One of my family’s claims to fame is that the famous author George Orwell spent time in the same sanatorium and hospital in Scotland as my grandfather, who had been left a paraplegic by a mining accident in April 1943. Orwell stayed at Hairmyres Hospital in East Kilbride, Scotland, from Christmas eve 1946 until July 1947.

The photo above this article shows the author (standing at the back) with my grandfather (sitting in the wheelchair on the right of the picture) and another man. Orwell died in London in 1950 at the age of 46. My grandfather died in the hospital in March 1961 at the age of 48. He had spent nearly 18 years of his life there.

In addition to his fame as a writer, Orwell was also a high profile victim of tuberculosis.
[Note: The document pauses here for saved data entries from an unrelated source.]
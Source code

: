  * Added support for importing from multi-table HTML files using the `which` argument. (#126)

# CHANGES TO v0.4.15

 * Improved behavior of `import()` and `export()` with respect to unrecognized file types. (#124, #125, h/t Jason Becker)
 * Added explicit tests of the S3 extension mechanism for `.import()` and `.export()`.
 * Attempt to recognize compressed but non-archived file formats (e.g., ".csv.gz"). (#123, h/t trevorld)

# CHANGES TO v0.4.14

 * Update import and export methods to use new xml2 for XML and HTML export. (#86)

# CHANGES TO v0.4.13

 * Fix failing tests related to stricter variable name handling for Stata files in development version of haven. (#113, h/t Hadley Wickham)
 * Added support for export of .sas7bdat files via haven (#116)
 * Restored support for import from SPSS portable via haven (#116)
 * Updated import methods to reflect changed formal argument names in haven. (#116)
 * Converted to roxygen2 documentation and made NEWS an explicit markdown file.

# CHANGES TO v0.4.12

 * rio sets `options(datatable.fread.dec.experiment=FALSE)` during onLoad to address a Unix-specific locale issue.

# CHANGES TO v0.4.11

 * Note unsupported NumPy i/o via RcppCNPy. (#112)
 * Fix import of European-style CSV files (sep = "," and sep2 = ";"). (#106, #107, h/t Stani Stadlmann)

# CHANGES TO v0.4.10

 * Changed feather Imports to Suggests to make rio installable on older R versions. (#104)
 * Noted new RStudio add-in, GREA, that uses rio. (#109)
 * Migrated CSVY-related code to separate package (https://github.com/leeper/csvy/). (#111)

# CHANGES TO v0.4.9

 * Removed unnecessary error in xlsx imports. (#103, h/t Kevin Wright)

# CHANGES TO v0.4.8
The disease, popularly known as consumption, is the biggest killer in history. According to some estimates, as many as a billion people may have been killed by consumption over the past two hundred years. It’s still wreaking havoc, killing between 1.5 million and 2 million people a year.
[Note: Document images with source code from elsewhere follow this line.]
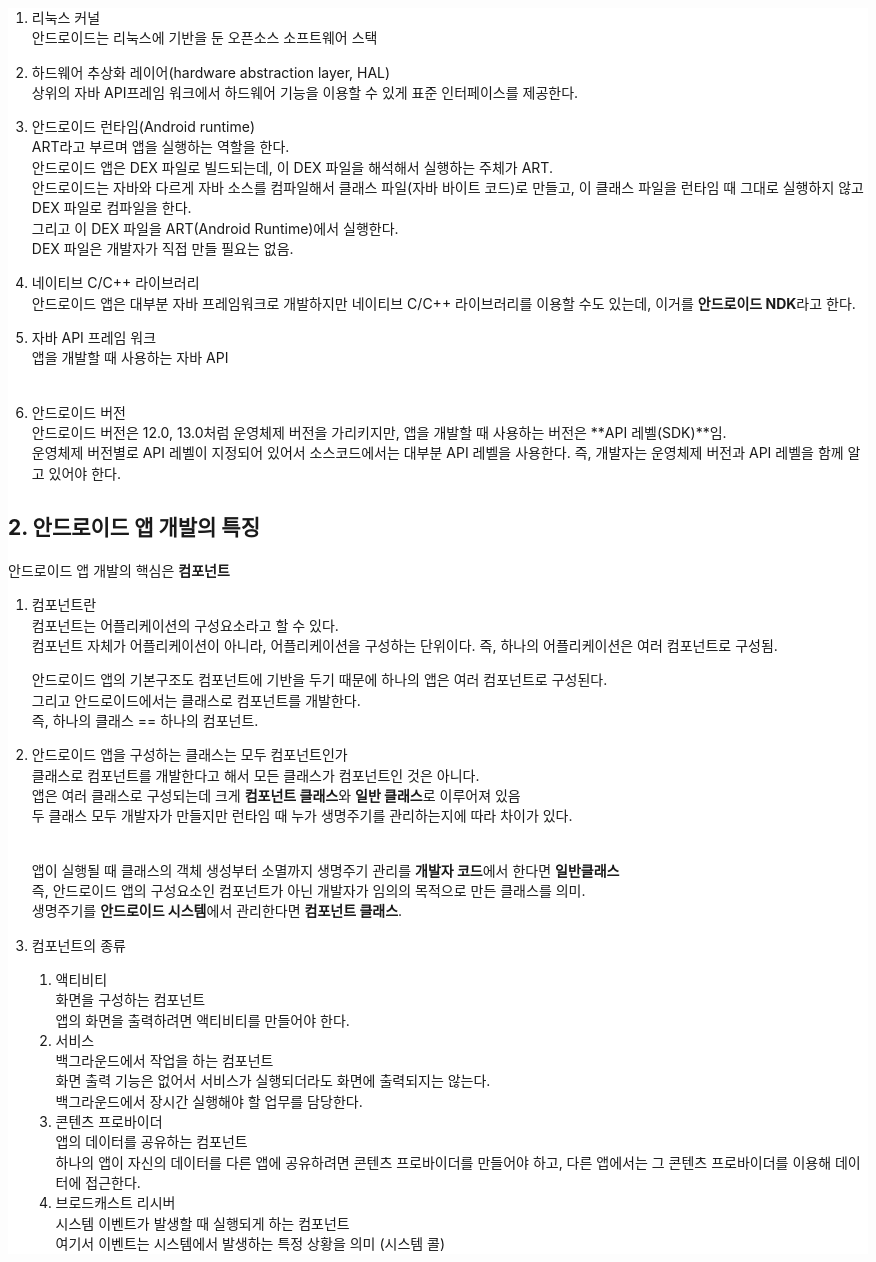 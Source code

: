    1. 리눅스 커널<br/>
      안드로이드는 리눅스에 기반을 둔 오픈소스 소프트웨어 스택
   2. 하드웨어 추상화 레이어(hardware abstraction layer, HAL)<br/>
      상위의 자바 API프레임 워크에서 하드웨어 기능을 이용할 수 있게 표준 인터페이스를 제공한다.
   3. 안드로이드 런타임(Android runtime)<br/>
      ART라고 부르며 앱을 실행하는 역할을 한다.<br/>
      안드로이드 앱은 DEX 파일로 빌드되는데, 이 DEX 파일을 해석해서 실행하는 주체가 ART.<br/>
      안드로이드는 자바와 다르게 자바 소스를 컴파일해서 클래스 파일(자바 바이트 코드)로 만들고,
      이 클래스 파일을 런타임 때 그대로 실행하지 않고 DEX 파일로 컴파일을 한다.<br/>
      그리고 이 DEX 파일을 ART(Android Runtime)에서 실행한다.<br/>
      DEX 파일은 개발자가 직접 만들 필요는 없음.
   4. 네이티브 C/C++ 라이브러리<br/>
      안드로이드 앱은 대부분 자바 프레임워크로 개발하지만 네이티브 C/C++ 라이브러리를 이용할 수도 있는데,
      이거를 **안드로이드 NDK**라고 한다.<br/>
   5. 자바 API 프레임 워크<br/>
      앱을 개발할 때 사용하는 자바 API
      <br/><br/>

2. 안드로이드 버전<br/>
   안드로이드 버전은 12.0, 13.0처럼 운영체제 버전을 가리키지만, 앱을 개발할 때 사용하는 버전은
   **API 레벨(SDK)**임.<br/>
   운영체제 버전별로 API 레벨이 지정되어 있어서 소스코드에서는 대부분 API 레벨을 사용한다. 즉,
   개발자는 운영체제 버전과 API 레벨을 함께 알고 있어야 한다.<br/>

## 2. 안드로이드 앱 개발의 특징

안드로이드 앱 개발의 핵심은 **컴포넌트**<br/>

1. 컴포넌트란<br/>
   컴포넌트는 어플리케이션의 구성요소라고 할 수 있다.<br/>
   컴포넌트 자체가 어플리케이션이 아니라, 어플리케이션을 구성하는 단위이다. 즉,
   하나의 어플리케이션은 여러 컴포넌트로 구성됨.<br/>

   안드로이드 앱의 기본구조도 컴포넌트에 기반을 두기 때문에 하나의 앱은 여러 컴포넌트로 구성된다.<br/>
   그리고 안드로이드에서는 클래스로 컴포넌트를 개발한다.<br/> 즉, 하나의 클래스 == 하나의 컴포넌트.<br/>

2. 안드로이드 앱을 구성하는 클래스는 모두 컴포넌트인가<br>
   클래스로 컴포넌트를 개발한다고 해서 모든 클래스가 컴포넌트인 것은 아니다.<br/>
   앱은 여러 클래스로 구성되는데 크게 **컴포넌트 클래스**와 **일반 클래스**로 이루어져 있음<br/>
   두 클래스 모두 개발자가 만들지만 런타임 때 누가 생명주기를 관리하는지에 따라 차이가 있다.<br/><br/>

   앱이 실행될 때 클래스의 객체 생성부터 소멸까지 생명주기 관리를 **개발자 코드**에서 한다면 **일반클래스**<br/>
   즉, 안드로이드 앱의 구성요소인 컴포넌트가 아닌 개발자가 임의의 목적으로 만든 클래스를 의미.<br/>
   생명주기를 **안드로이드 시스템**에서 관리한다면 **컴포넌트 클래스**.<br/>

3. 컴포넌트의 종류

   1. 액티비티<br/>
      화면을 구성하는 컴포넌트<br/>
      앱의 화면을 출력하려면 액티비티를 만들어야 한다.<br/>
   2. 서비스<br/>
      백그라운드에서 작업을 하는 컴포넌트<br/>
      화면 출력 기능은 없어서 서비스가 실행되더라도 화면에 출력되지는 않는다.<br/>
      백그라운드에서 장시간 실행해야 할 업무를 담당한다.<br/>
   3. 콘텐츠 프로바이더<br/>
      앱의 데이터를 공유하는 컴포넌트<br/>
      하나의 앱이 자신의 데이터를 다른 앱에 공유하려면 콘텐츠 프로바이더를 만들어야 하고,
      다른 앱에서는 그 콘텐츠 프로바이더를 이용해 데이터에 접근한다.<br/>
   4. 브로드캐스트 리시버<br/>
      시스템 이벤트가 발생할 때 실행되게 하는 컴포넌트<br/>
      여기서 이벤트는 시스템에서 발생하는 특정 상황을 의미 (시스템 콜)<br/>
There’s a romance attached to consumption, perhaps because people like John Keats, Emily Brontë, Chopin, Franz Kafka and Chekhov all died from it. As author VL McBeath notes in an article on consumption, it was “so prevalent in the 19th century that it played a large role in literature, art and opera. It became romanticised in society by poets such as Keats, Shelley and Byron. Writers such as Edgar Allan Poe, Robert Louis Stevenson and Emily Brontë also romanticised the disease. Ironically, many of these names ultimately succumbed to the disease themselves.”

Deaths were portrayed as romantic, despite being anything but. Consumptive patients “often took on a thin, pale, melancholy appearance that some found attractive”. She quotes an exchange between Byron and his friend Lord Sligo when the poet remarked he would like to die of consumption because “all the women would say ‘See that poor Byron – how interesting he looks in dying’.”
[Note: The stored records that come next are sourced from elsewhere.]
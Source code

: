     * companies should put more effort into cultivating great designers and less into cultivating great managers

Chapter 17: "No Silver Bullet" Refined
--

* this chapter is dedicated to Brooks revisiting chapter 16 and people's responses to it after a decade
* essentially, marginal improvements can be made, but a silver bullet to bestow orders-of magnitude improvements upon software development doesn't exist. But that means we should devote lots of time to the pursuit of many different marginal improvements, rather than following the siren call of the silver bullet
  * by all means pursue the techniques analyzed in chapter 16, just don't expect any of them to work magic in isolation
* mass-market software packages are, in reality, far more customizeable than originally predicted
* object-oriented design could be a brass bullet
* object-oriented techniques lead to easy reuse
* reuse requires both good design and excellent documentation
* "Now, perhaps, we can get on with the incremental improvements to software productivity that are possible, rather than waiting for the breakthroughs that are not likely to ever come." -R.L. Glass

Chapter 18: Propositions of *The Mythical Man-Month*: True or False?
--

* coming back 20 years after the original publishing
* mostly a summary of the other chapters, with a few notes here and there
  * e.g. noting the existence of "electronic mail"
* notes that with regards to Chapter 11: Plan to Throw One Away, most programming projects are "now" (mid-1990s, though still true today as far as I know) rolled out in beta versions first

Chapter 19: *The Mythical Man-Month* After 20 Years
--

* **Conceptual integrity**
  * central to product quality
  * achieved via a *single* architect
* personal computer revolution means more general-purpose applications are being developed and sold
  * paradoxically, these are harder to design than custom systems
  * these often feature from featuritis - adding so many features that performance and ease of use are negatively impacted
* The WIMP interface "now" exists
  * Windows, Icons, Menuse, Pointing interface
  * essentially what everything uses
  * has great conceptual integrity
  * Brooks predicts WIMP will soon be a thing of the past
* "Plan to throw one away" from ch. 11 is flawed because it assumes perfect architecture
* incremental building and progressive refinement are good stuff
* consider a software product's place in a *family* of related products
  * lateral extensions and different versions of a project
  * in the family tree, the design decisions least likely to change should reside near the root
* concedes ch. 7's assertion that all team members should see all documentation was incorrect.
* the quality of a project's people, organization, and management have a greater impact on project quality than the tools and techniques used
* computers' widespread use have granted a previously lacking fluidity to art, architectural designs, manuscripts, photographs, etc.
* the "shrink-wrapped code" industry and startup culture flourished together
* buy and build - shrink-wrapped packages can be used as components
When Edgar Allen Poe’s wife was dying of consumption, he described her as “delicately, morbidly angelic”.

Today, we are just as uncritically enthralled to a new form of consumption, one which is contributing to the draining of our planet’s life-force while we stand around entranced and distracted by the symptoms that contribute to its destruction.

This form of consumption is also romanticised and idealised but it’s just as deadly. It eats the planet – and us – from the inside. Minerals, materials and resources are stripped and torn from the earth and used to power all manner of activities, to manufacture so many of our devices and gadgets and to provide space for environmentally unfriendly industrial-scale agriculture. The cost of this destruction is reflected in the decay of our planet.

But it’s not just internal. Like a consumptive, the earth’s malaise manifests itself in raised temperatures, a fever of flooding and storms, chills and torpor.

There is nothing glamorous or romantic about this but sadly our insatiable urge to consume blinds us to the damage it perpetrates upon this planet, our home. Our attention is fixed on a new phone, a car, a TV or a cheap steak without any deeper reflection on what the consequences are likely to be for the earth that provides the materials, resources and space we need to create those things.

We have infected the world with the virus of consumption and are doing too little to try and find a cure. Why? Because we created the virus. It is part of us. To fix the planet would require us to fix ourselves. Too many people are bewitched by consumption.

We people and the earth we live on exist in two competing realities. Our world of consumption extracts coal, oil, gas and minerals from underground or under the sea and we give back waste and poison to the earth. We have extracted resources from places underground where they have lain safely dormant for millennia to release destructive gases into the world around us that we walk on today.

Still we struggle to grasp this reality, searching instead for new ways to continue our consumption in more "environmentally friendly" ways.

Only a small number of people are willing to say that something needs to be done. But while they might prescribe the cure, they do not have the power to administer it. Those that have the power to do something are too enraptured by the symptoms of consumption to see that it is killing the patient.

Those who romanticised the lingering death of consumptives knew they were dying – and they knew what was killing them. Most of us instinctively know the earth is in danger. There is a cure but it would require significant changes to our consumptive lifestyle. That’s something not enough people are prepared to sacrifice yet. Instead, we’re engaged in a search for magical solutions that will somehow avert climate catastrophe while allowing consumption to continue unchecked.

Consumption is the biggest killer disease in history. We should be doing everything we can to make sure that the newer modern variant that powers so much of our world does not end up killing even more of us.